* [YOUR GOAL] In the data below, which lines hold "programming"? Copy every one.

* [RECORDS FOR THE TASK]
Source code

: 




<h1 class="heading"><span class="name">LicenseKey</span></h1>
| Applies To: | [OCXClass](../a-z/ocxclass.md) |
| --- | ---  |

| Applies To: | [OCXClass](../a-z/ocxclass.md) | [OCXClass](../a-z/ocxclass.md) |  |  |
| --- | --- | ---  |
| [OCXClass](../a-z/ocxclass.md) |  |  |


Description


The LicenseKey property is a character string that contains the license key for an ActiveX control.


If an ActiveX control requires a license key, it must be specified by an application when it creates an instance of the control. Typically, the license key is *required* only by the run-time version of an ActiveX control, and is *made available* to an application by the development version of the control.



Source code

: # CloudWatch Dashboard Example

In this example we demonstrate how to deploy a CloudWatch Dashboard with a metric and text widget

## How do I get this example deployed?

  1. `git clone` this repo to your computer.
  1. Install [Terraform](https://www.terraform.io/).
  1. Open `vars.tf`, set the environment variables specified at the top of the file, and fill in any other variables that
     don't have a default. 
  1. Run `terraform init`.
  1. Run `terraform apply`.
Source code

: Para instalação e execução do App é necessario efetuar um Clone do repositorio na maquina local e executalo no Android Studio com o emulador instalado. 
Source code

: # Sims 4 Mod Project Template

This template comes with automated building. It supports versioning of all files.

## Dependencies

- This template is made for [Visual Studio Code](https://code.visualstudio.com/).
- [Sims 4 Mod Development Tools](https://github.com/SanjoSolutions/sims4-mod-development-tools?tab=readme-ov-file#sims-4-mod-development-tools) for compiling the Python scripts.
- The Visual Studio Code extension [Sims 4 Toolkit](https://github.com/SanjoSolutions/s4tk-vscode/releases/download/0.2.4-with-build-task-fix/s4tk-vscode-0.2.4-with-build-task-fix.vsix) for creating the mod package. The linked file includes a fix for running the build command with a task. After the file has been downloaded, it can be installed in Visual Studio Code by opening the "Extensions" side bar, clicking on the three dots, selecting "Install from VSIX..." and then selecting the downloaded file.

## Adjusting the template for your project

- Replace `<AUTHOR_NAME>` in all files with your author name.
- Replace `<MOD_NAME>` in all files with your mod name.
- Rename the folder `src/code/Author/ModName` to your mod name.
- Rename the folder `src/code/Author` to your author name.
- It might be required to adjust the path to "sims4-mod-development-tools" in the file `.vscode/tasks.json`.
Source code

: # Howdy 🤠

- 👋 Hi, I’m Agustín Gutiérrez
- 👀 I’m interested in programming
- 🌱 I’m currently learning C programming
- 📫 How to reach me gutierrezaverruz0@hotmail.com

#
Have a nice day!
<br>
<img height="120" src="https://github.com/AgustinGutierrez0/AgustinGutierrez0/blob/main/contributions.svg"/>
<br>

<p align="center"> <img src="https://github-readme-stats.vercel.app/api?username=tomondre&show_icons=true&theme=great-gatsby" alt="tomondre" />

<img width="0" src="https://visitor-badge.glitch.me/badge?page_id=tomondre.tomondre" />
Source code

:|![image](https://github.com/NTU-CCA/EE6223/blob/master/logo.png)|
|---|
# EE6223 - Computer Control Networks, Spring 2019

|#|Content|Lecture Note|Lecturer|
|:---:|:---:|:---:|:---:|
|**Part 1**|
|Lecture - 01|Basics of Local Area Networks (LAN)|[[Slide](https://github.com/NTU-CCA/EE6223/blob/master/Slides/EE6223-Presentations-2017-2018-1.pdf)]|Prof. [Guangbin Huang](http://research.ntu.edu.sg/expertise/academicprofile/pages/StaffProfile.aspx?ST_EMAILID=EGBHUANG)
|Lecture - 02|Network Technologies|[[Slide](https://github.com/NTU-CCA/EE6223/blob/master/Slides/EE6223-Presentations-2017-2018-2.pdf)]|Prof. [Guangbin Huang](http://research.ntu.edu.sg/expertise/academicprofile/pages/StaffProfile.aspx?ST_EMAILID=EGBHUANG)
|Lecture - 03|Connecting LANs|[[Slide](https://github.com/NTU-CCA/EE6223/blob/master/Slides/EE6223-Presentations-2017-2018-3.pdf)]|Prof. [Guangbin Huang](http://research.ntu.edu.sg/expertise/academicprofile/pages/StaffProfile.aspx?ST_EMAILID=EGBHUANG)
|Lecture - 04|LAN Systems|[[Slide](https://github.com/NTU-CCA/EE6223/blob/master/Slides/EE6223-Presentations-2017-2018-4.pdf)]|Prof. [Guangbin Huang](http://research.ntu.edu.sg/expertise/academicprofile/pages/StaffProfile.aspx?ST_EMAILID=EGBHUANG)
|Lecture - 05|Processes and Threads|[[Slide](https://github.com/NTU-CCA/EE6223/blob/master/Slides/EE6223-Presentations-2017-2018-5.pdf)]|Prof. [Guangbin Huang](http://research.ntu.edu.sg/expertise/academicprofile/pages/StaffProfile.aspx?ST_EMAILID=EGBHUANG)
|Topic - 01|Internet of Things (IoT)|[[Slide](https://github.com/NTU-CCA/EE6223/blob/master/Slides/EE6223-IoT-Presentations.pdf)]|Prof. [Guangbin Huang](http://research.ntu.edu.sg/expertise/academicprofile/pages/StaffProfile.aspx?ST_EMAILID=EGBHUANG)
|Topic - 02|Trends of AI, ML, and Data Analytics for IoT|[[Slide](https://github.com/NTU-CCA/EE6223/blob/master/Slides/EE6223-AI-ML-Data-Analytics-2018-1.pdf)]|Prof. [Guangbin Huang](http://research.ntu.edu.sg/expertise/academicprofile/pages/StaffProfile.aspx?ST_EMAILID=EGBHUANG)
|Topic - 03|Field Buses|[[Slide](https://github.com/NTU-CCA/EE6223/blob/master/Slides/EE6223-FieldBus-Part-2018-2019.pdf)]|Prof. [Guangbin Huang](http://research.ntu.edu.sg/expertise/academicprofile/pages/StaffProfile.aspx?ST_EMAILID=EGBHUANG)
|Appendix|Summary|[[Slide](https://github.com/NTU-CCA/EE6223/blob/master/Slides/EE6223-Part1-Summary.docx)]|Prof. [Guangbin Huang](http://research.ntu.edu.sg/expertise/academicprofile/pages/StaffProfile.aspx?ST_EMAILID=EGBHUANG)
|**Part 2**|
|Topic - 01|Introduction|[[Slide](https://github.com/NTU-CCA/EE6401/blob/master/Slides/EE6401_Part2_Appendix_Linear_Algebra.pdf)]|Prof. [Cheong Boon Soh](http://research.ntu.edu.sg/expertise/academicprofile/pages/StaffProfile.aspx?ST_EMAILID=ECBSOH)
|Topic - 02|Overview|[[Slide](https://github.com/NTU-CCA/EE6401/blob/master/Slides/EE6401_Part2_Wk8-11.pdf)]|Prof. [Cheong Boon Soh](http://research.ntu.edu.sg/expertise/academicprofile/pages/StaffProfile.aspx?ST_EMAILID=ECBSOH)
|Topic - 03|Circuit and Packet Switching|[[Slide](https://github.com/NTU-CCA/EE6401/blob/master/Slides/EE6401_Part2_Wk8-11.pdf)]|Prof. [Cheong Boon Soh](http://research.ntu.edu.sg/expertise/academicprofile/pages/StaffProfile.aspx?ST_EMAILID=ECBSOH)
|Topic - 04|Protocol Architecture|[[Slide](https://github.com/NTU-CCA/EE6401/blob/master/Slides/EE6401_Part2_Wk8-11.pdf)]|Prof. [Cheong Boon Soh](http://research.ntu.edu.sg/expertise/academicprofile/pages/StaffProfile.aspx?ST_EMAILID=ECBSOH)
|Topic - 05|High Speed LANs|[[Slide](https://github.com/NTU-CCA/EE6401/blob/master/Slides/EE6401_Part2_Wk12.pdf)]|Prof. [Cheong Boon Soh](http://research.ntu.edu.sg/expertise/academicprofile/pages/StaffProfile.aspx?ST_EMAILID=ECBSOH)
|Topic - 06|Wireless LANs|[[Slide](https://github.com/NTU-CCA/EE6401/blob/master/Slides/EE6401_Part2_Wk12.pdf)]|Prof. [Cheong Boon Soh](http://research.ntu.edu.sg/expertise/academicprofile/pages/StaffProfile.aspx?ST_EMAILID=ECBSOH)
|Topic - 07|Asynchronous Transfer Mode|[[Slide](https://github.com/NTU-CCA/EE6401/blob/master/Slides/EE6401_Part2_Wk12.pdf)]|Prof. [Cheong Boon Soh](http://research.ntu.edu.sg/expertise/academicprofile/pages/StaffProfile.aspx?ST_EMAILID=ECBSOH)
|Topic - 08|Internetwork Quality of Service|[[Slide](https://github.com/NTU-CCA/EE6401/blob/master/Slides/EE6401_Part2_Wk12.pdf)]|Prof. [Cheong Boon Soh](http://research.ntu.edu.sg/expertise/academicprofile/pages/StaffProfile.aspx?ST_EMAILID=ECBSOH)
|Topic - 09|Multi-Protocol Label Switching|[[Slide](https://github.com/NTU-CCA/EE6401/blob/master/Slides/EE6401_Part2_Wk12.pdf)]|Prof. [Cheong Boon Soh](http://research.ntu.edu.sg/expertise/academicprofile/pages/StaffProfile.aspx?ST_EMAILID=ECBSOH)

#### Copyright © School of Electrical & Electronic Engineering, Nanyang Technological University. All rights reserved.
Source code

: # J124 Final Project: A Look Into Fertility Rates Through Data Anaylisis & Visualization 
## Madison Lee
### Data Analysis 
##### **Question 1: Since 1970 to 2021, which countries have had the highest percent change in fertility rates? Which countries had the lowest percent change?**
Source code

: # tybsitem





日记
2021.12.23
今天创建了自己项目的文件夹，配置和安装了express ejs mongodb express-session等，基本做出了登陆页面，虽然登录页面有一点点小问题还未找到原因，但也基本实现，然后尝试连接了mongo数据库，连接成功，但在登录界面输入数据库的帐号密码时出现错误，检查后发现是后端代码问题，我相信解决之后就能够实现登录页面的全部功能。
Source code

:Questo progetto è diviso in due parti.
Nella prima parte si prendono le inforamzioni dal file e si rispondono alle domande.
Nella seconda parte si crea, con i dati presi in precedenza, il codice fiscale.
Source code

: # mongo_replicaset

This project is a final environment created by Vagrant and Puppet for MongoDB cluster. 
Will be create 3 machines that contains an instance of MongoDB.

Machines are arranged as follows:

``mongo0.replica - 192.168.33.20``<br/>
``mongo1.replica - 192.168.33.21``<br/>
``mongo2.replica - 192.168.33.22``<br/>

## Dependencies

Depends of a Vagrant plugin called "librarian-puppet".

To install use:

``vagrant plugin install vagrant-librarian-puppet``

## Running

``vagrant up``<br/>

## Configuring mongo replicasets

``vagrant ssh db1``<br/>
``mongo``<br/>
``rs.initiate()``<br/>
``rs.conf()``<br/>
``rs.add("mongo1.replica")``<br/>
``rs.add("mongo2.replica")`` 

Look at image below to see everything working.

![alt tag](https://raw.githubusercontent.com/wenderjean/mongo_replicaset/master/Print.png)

* [EXERCISE ANSWER]
- 👀 I’m interested in programming
- 🌱 I’m currently learning C programming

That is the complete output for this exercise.